For several years now, the insurance sector has been undergoing major digital changes, driven by the automation of business processes and the transformation of the customer experience. Generative AI could considerably intensify this evolution. Let’s see how.
Unlike expert systems and machine learning,
- Generative AI brings a higher level of natural language understanding in native multilingual mode;
- It excels in document analysis, content extraction and the creation of summaries to facilitate decision-making;
- It can reason and perform calculations or follow business rules.
Taken together, these 3 elements open up new possibilities for applying generative AI to the insurance sector, which is characterized by long documents, complex rules and a lot of language ambiguity.
Navigating product databases
Over the years, insurers have used their creativity to develop increasingly complex products. Insurance policies take more parameters into account than ever before, and insurers now have to manage growing inventories of heterogeneous products. This makes distribution more complex for sales staff and complicates the task of claims handlers. Generative AI can facilitate both of these activities, helping sales reps and managers to find the right product in the databases and quickly understand the specifics of an insurance policy. Co-pilots like the one developed by Spellz represent a new generation of tools that will boost the productivity of sales reps and managers, while improving the customer experience by reducing wait time.
Accelerating reimbursements
A co-pilot powered by Generative AI can also help the agent or manager to shorten claims processing times, whether in the provident, health or property & casualty sectors. This type of assistant will help the manager in two ways: Firstly, by summarizing the important elements of an insurance policy for the manager, who will then be able to grasp the particularities of the product more quickly. Then by helping the latter to understand the context in which the claim is being made. The customer broke his leg skiing, but was he on or off piste? Once the context has been defined, the calculation of the reimbursement, if any, can be carried out with the help of the co-pilot.
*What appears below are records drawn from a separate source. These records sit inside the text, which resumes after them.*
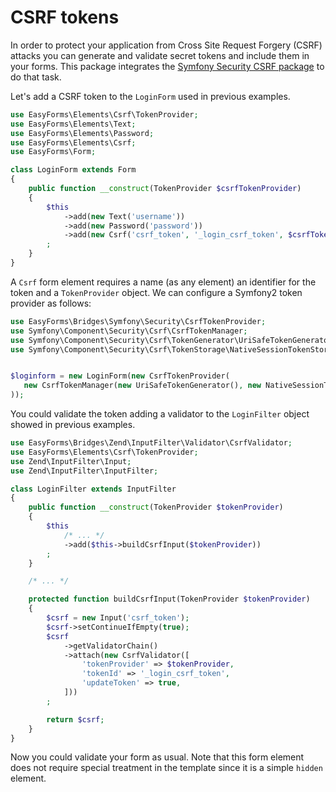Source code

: # CSRF tokens

In order to protect your application from Cross Site Request Forgery (CSRF) attacks
you can generate and validate secret tokens and include them in your forms. This
package integrates the
[Symfony Security CSRF package](https://packagist.org/packages/symfony/security-csrf)
to do that task.

Let's add a CSRF token to the `LoginForm` used in previous examples.

```php
use EasyForms\Elements\Csrf\TokenProvider;
use EasyForms\Elements\Text;
use EasyForms\Elements\Password;
use EasyForms\Elements\Csrf;
use EasyForms\Form;

class LoginForm extends Form
{
    public function __construct(TokenProvider $csrfTokenProvider)
    {
        $this
            ->add(new Text('username'))
            ->add(new Password('password'))
            ->add(new Csrf('csrf_token', '_login_csrf_token', $csrfTokenProvider))
        ;
    }
}
```

A `Csrf` form element requires a name (as any element) an identifier for the token
and a `TokenProvider` object. We can configure a Symfony2 token provider as follows:

```php
use EasyForms\Bridges\Symfony\Security\CsrfTokenProvider;
use Symfony\Component\Security\Csrf\CsrfTokenManager;
use Symfony\Component\Security\Csrf\TokenGenerator\UriSafeTokenGenerator;
use Symfony\Component\Security\Csrf\TokenStorage\NativeSessionTokenStorage;


$loginform = new LoginForm(new CsrfTokenProvider(
   new CsrfTokenManager(new UriSafeTokenGenerator(), new NativeSessionTokenStorage())
));
```

You could validate the token adding a validator to the `LoginFilter` object showed in
previous examples.

```php
use EasyForms\Bridges\Zend\InputFilter\Validator\CsrfValidator;
use EasyForms\Elements\Csrf\TokenProvider;
use Zend\InputFilter\Input;
use Zend\InputFilter\InputFilter;

class LoginFilter extends InputFilter
{
    public function __construct(TokenProvider $tokenProvider)
    {
        $this
            /* ... */
            ->add($this->buildCsrfInput($tokenProvider))
        ;
    }

    /* ... */

    protected function buildCsrfInput(TokenProvider $tokenProvider)
    {
        $csrf = new Input('csrf_token');
        $csrf->setContinueIfEmpty(true);
        $csrf
            ->getValidatorChain()
            ->attach(new CsrfValidator([
                'tokenProvider' => $tokenProvider,
                'tokenId' => '_login_csrf_token',
                'updateToken' => true,
            ]))
        ;

        return $csrf;
    }
}
```

Now you could validate your form as usual. Note that this form element does not
require special treatment in the template since it is a simple `hidden` element.
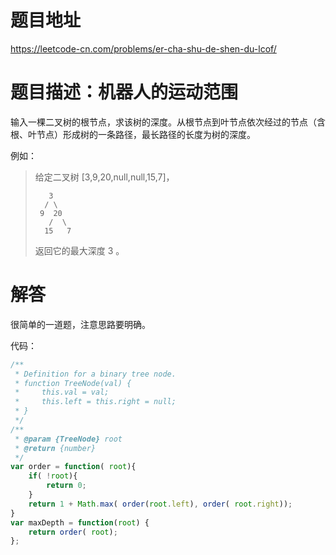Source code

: # 题目地址
https://leetcode-cn.com/problems/er-cha-shu-de-shen-du-lcof/

# 题目描述：机器人的运动范围
输入一棵二叉树的根节点，求该树的深度。从根节点到叶节点依次经过的节点（含根、叶节点）形成树的一条路径，最长路径的长度为树的深度。

例如：
>给定二叉树 [3,9,20,null,null,15,7]，
>```
>    3
>   / \
>  9  20
>    /  \
>   15   7
>```
>返回它的最大深度 3 。


# 解答

很简单的一道题，注意思路要明确。

代码：
```javascript
/**
 * Definition for a binary tree node.
 * function TreeNode(val) {
 *     this.val = val;
 *     this.left = this.right = null;
 * }
 */
/**
 * @param {TreeNode} root
 * @return {number}
 */
var order = function( root){
    if( !root){
        return 0;
    }
    return 1 + Math.max( order(root.left), order( root.right));
}
var maxDepth = function(root) {
    return order( root);
};
```
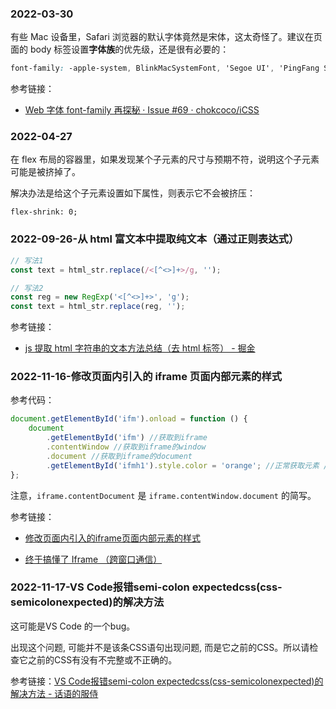 ### 2022-03-30

有些 Mac 设备里，Safari 浏览器的默认字体竟然是宋体，这太奇怪了。建议在页面的 body 标签设置**字体族**的优先级，还是很有必要的：

```css
font-family: -apple-system, BlinkMacSystemFont, 'Segoe UI', 'PingFang SC', 'Hiragino Sans GB', 'Microsoft YaHei', 'Helvetica Neue', Helvetica, Arial, sans-serif, 'Apple Color Emoji', 'Segoe UI Emoji', 'Segoe UI Symbol';
```

参考链接：

-   [Web 字体 font-family 再探秘 · Issue #69 · chokcoco/iCSS](https://github.com/chokcoco/icss/issues/69)

### 2022-04-27

在 flex 布局的容器里，如果发现某个子元素的尺寸与预期不符，说明这个子元素可能是被挤掉了。

解决办法是给这个子元素设置如下属性，则表示它不会被挤压：

```
flex-shrink: 0;
```

### 2022-09-26-从 html 富文本中提取纯文本（通过正则表达式）

```js
// 写法1
const text = html_str.replace(/<[^<>]+>/g, '');

// 写法2
const reg = new RegExp('<[^<>]+>', 'g');
const text = html_str.replace(reg, '');
```

参考链接：

-   [js 提取 html 字符串的文本方法总结（去 html 标签） - 掘金](https://juejin.cn/post/7020985945218351135)

### 2022-11-16-修改页面内引入的 iframe 页面内部元素的样式

参考代码：

```js
document.getElementById('ifm').onload = function () {
    document
        .getElementById('ifm') //获取到iframe
        .contentWindow //获取到iframe的window
        .document //获取到iframe的document
        .getElementById('ifmh1').style.color = 'orange'; //正常获取元素 //修改样式
};
```

注意，`iframe.contentDocument` 是 `iframe.contentWindow.document` 的简写。

参考链接：

- [修改页面内引入的iframe页面内部元素的样式](https://zhuanlan.zhihu.com/p/31296331)

- [终于搞懂了 Iframe （跨窗口通信）](https://juejin.cn/post/7127916577684471845)


### 2022-11-17-VS Code报错semi-colon expectedcss(css-semicolonexpected)的解决方法

这可能是VS Code 的一个bug。

出现这个问题, 可能并不是该条CSS语句出现问题, 而是它之前的CSS。所以请检查它之前的CSS有没有不完整或不正确的。

参考链接：[VS Code报错semi-colon expectedcss(css-semicolonexpected)的解决方法 - 话语的服侍](https://blog.class4ever.com/2943.html)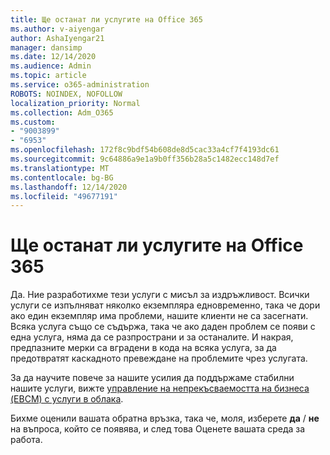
 ```yaml
---
title: Ще останат ли услугите на Office 365
ms.author: v-aiyengar
author: AshaIyengar21
manager: dansimp
ms.date: 12/14/2020
ms.audience: Admin
ms.topic: article
ms.service: o365-administration
ROBOTS: NOINDEX, NOFOLLOW
localization_priority: Normal
ms.collection: Adm_O365
ms.custom:
- "9003899"
- "6953"
ms.openlocfilehash: 172f8c9bdf54b608de8d5cac33a4cf7f4193dc61
ms.sourcegitcommit: 9c64886a9e1a9b0ff356b28a5c1482ecc148d7ef
ms.translationtype: MT
ms.contentlocale: bg-BG
ms.lasthandoff: 12/14/2020
ms.locfileid: "49677191"
---
```

# <a name="will-office-365-services-stay-online"></a>Ще останат ли услугите на Office 365

Да. Ние разработихме тези услуги с мисъл за издръжливост. Всички услуги се изпълняват няколко екземпляра едновременно, така че дори ако един екземпляр има проблеми, нашите клиенти не са засегнати. Всяка услуга също се съдържа, така че ако даден проблем се появи с една услуга, няма да се разпространи и за останалите. И накрая, предпазните мерки са вградени в кода на всяка услуга, за да предотвратят каскадното превеждане на проблемите чрез услугата.

За да научите повече за нашите усилия да поддържаме стабилни нашите услуги, вижте [управление на непрекъсваемостта на бизнеса (EBCM) с услуги в облака](https://go.microsoft.com/fwlink/?linkid=2124377).

Бихме оценили вашата обратна връзка, така че, моля, изберете **да** / **не** на въпроса, който се появява, и след това Оценете вашата среда за работа.
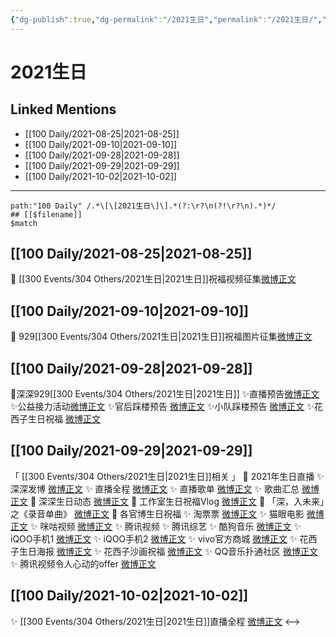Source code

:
 ```yaml
---
{"dg-publish":true,"dg-permalink":"/2021生日","permalink":"/2021生日/","created":"2023-04-10T13:59:08.000+08:00","updated":"2023-04-10T16:51:10.000+08:00"}
---
```


# 2021生日

## Linked Mentions
- [[100 Daily/2021-08-25\|2021-08-25]]
- [[100 Daily/2021-09-10\|2021-09-10]]
- [[100 Daily/2021-09-28\|2021-09-28]]
- [[100 Daily/2021-09-29\|2021-09-29]]
- [[100 Daily/2021-10-02\|2021-10-02]]


---

```expander
path:"100 Daily" /.*\[\[2021生日\]\].*(?:\r?\n(?!\r?\n).*)*/
## [[$filename]]
$match
```
## [[100 Daily/2021-08-25\|2021-08-25]]
💐 [[300 Events/304 Others/2021生日\|2021生日]]祝福视频征集[微博正文](https://m.weibo.cn/6466290670/4674031871333419)
## [[100 Daily/2021-09-10\|2021-09-10]]
🌟 929[[300 Events/304 Others/2021生日\|2021生日]]祝福图片征集[微博正文](https://m.weibo.cn/6466290670/4679906296074731)
## [[100 Daily/2021-09-28\|2021-09-28]]
🌟深深929[[300 Events/304 Others/2021生日\|2021生日]]
✨直播预告[微博正文](https://m.weibo.cn/6466290670/4686487297459174)
✨公益接力活动[微博正文](https://m.weibo.cn/6466290670/4686453433438247)
✨官后踩楼预告 [微博正文](https://m.weibo.cn/6466290670/4686335170840241)
✨小队踩楼预告 [微博正文](https://m.weibo.cn/6466290670/4686535498664007)
✨花西子生日祝福 [微博正文](https://m.weibo.cn/6466290670/4686345010938064)
## [[100 Daily/2021-09-29\|2021-09-29]]
「 [[300 Events/304 Others/2021生日\|2021生日]]相关 」
🎂 2021年生日直播
✨ 深深发博 [微博正文](https://m.weibo.cn/6466290670/4686869851800341)
✨ 直播全程 [微博正文](https://m.weibo.cn/6466290670/4687968725633273)
✨ 直播歌单 [微博正文](https://m.weibo.cn/6466290670/4686924454036455)
✨ 歌曲汇总 [微博正文](https://m.weibo.cn/6466290670/4686934707798366)
🎂 深深生日动态 [微博正文](https://m.weibo.cn/6466290670/4686788860051994)
🎂 工作室生日祝福Vlog [微博正文](https://m.weibo.cn/6466290670/4686698661022181)
🎂 「深，入未来」之《录音单曲》 [微博正文](https://m.weibo.cn/6466290670/4686697834480595)
🎂 各官博生日祝福
✨ 淘票票 [微博正文](https://m.weibo.cn/6466290670/4686694777620422)
✨ 猫眼电影 [微博正文](https://m.weibo.cn/6466290670/4686696136049788)
✨ 咪咕视频 [微博正文](https://m.weibo.cn/6466290670/4686708685406825)
✨ 腾讯视频 [](https://m.weibo.cn/2591595652/4686553135451193)
✨ 腾讯综艺 [](https://m.weibo.cn/3758512144/4686553144101719)
✨ 酷狗音乐 [微博正文](https://m.weibo.cn/6466290670/4686797453919911)
✨ iQOO手机1 [微博正文](https://m.weibo.cn/6466290670/4686702062603770)
✨ iQOO手机2 [微博正文](https://m.weibo.cn/6466290670/4686891317985520)
✨ vivo官方商城 [微博正文](https://m.weibo.cn/6466290670/4686744387588036)
✨ 花西子生日海报 [微博正文](https://m.weibo.cn/6466290670/4686718031102832)
✨ 花西子沙画祝福 [微博正文](https://m.weibo.cn/6466290670/4686831653752214)
✨ QQ音乐扑通社区 [微博正文](https://m.weibo.cn/6466290670/4686695860015151)
✨ 腾讯视频令人心动的offer [微博正文](https://m.weibo.cn/6466290670/4687107740927615)
## [[100 Daily/2021-10-02\|2021-10-02]]
✨ [[300 Events/304 Others/2021生日\|2021生日]]直播全程 [微博正文](https://m.weibo.cn/6466290670/4687968725633273)
<-->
Self-care with a human touch
LLMs are also a game-changer when applied to self-care. The appeal of chatbots and callbots is enhanced by the power of Generative AI, which brings a new level of understanding and fluidity to customer conversations. Forget IVRs and their frustrating experience (Press “1” to…), an LLM-powered callbot will understand the incoming customer request and can relay it to the right agent, or handle it entirely if it’s connected to the company’s CRM. As a result, insurance companies will see customer support costs cut, wait time reduced and support teams relieved of simple, lower-value requests. This is a boon both for the sector’s players, given the extent to which this profession is deserted, making it more difficult to recruit new staff, and for customers. The latter receive a personalized response more quickly, while still being able to speak to an agent if necessary.
More customer knowledge
Generative AI is also synonymous with customer knowledge. Not only are the questions asked by customers recorded and can be analyzed on a regular basis, but the workings of the LLM-powered solution can also be deciphered. For example, analysis of the software layers that trigger the LLM to perform particular tasks can reveal which of these tasks are most in demand, providing insights into customer needs. Feedback from customers via a chatbot can also be analyzed in real time to establish accurate measures of customer satisfaction.
➡️ In conclusion, generative AI represents a real opportunity for the insurance sector, through the digitization of customer journeys, the acceleration of business processes, and the improvement of operational efficiency and work comfort for business teams, while preserving a high-quality, human customer relationship.